Data under study START

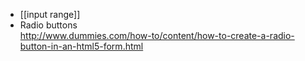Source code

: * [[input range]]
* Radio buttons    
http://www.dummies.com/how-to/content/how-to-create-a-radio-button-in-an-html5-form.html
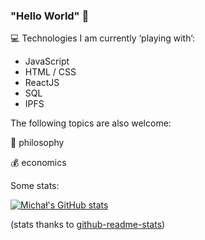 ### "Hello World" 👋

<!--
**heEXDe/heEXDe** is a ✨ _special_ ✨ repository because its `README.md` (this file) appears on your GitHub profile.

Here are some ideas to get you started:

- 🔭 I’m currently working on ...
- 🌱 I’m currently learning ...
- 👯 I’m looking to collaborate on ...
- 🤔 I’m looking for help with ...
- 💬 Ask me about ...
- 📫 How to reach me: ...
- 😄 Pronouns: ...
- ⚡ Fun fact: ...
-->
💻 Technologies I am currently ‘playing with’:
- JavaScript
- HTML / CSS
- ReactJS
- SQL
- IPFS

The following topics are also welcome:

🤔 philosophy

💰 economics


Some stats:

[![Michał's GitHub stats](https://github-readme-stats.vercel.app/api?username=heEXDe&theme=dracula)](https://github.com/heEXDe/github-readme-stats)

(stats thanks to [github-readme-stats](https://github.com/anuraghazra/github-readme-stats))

Data under study END
Data under study START

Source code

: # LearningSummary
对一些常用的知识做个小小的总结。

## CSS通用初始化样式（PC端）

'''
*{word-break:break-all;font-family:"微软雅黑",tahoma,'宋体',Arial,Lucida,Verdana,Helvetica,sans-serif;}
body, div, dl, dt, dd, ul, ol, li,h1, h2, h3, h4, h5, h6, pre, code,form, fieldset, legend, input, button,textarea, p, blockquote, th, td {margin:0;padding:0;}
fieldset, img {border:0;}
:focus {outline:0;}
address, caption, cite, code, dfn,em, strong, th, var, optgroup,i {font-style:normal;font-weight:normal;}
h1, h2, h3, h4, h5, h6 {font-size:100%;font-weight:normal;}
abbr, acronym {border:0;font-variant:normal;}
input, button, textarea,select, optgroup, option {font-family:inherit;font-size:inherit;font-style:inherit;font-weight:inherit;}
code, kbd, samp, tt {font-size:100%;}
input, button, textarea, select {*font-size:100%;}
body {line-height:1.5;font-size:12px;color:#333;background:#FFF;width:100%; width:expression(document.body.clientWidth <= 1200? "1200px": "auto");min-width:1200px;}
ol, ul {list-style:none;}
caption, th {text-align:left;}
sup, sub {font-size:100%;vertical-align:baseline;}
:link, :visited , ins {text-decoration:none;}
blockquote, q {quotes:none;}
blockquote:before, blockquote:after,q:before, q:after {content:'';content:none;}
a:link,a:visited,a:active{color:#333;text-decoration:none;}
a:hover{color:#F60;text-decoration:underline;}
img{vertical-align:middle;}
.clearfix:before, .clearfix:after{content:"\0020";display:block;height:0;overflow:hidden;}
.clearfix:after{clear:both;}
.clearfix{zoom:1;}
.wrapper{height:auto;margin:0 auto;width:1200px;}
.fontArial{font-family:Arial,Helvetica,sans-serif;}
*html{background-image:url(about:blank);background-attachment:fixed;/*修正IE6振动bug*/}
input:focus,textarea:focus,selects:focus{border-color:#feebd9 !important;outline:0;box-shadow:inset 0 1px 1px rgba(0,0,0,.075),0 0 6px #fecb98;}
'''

Data under study END

### Task requirements
From the entries above, copy every line that holds the word "normal".

### Result
address, caption, cite, code, dfn,em, strong, th, var, optgroup,i {font-style:normal;font-weight:normal;}
h1, h2, h3, h4, h5, h6 {font-size:100%;font-weight:normal;}
abbr, acronym {border:0;font-variant:normal;}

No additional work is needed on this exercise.